Genetic Manipulation of sn-1-Diacylglycerol Lipase and CB1 Cannabinoid Receptor Gain-of-Function Uncover Neuronal 2-Linoleoyl Glycerol Signaling in Drosophila melanogaster

Giuseppe Tortoriello, Johannes Beiersdorf, Susana Romani, Gareth Williams, Gary Cameron, Gareth Mackie, Michael Williams, Vincenzo Di Marzo, Erik Keimpema, Patrick Doherty, Tibor Harkany*

*Corresponding author for this work

Research output: Contribution to journalArticlepeer-review

3 Citations (Scopus)

Abstract

Introduction: In mammals, sn-1-diacylglycerol lipases (DAGL) generate 2-arachidonoylglycerol (2-AG) that, as the major endocannabinoid, modulates synaptic neurotransmission by acting on CB1 cannabinoid receptors (CB1R). Even though the insect genome codes for inaE, which is a DAGL ortholog (dDAGL), its products and their functions remain unknown particularly because insects lack chordate-type cannabinoid receptors.
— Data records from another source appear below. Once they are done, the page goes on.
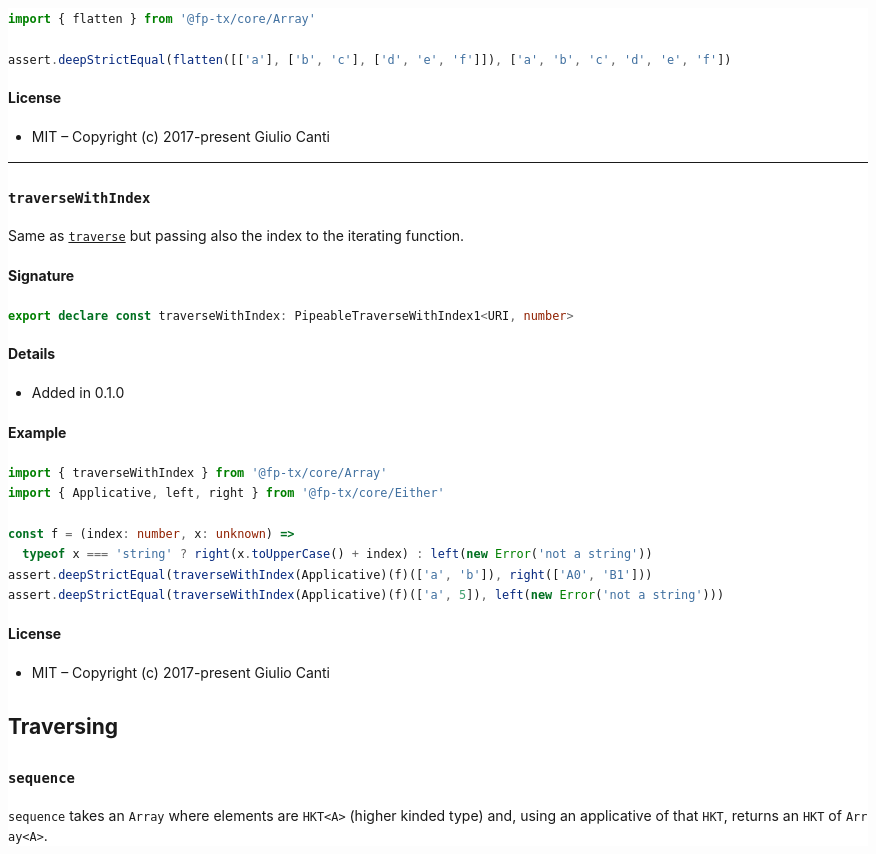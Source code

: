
 ```typescript
import { flatten } from '@fp-tx/core/Array'

assert.deepStrictEqual(flatten([['a'], ['b', 'c'], ['d', 'e', 'f']]), ['a', 'b', 'c', 'd', 'e', 'f'])

```

#### License

* MIT – Copyright (c) 2017-present Giulio Canti

---


### `traverseWithIndex`

Same as [`traverse`](#traverse) but passing also the index to the iterating function.




#### Signature

```typescript
export declare const traverseWithIndex: PipeableTraverseWithIndex1<URI, number>
```

#### Details

* Added in 0.1.0

#### Example

```typescript
import { traverseWithIndex } from '@fp-tx/core/Array'
import { Applicative, left, right } from '@fp-tx/core/Either'

const f = (index: number, x: unknown) =>
  typeof x === 'string' ? right(x.toUpperCase() + index) : left(new Error('not a string'))
assert.deepStrictEqual(traverseWithIndex(Applicative)(f)(['a', 'b']), right(['A0', 'B1']))
assert.deepStrictEqual(traverseWithIndex(Applicative)(f)(['a', 5]), left(new Error('not a string')))

```

#### License

* MIT – Copyright (c) 2017-present Giulio Canti

## Traversing


### `sequence`

`sequence` takes an `Array` where elements are `HKT<A>` (higher kinded type) and, using an applicative of that `HKT`, returns an `HKT` of `Array<A>`.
Materials and Methods: Gain-of-function and loss-of-function genetic manipulations were carried out in Drosophila melanogaster, including the generation of both dDAGL-deficient and mammalian CB1R-overexpressing flies. Neuroanatomy, dietary manipulations coupled with targeted mass spectrometry determination of arachidonic acid and 2-linoleoyl glycerol (2-LG) production, behavioral assays, and signal transduction profiling for Akt and Erk kinases were employed. Findings from Drosophilae were validated by a CB1R-binding assay for 2-LG in mammalian cortical homogenates with functionality confirmed in neurons using high-throughput real-time imaging in vitro.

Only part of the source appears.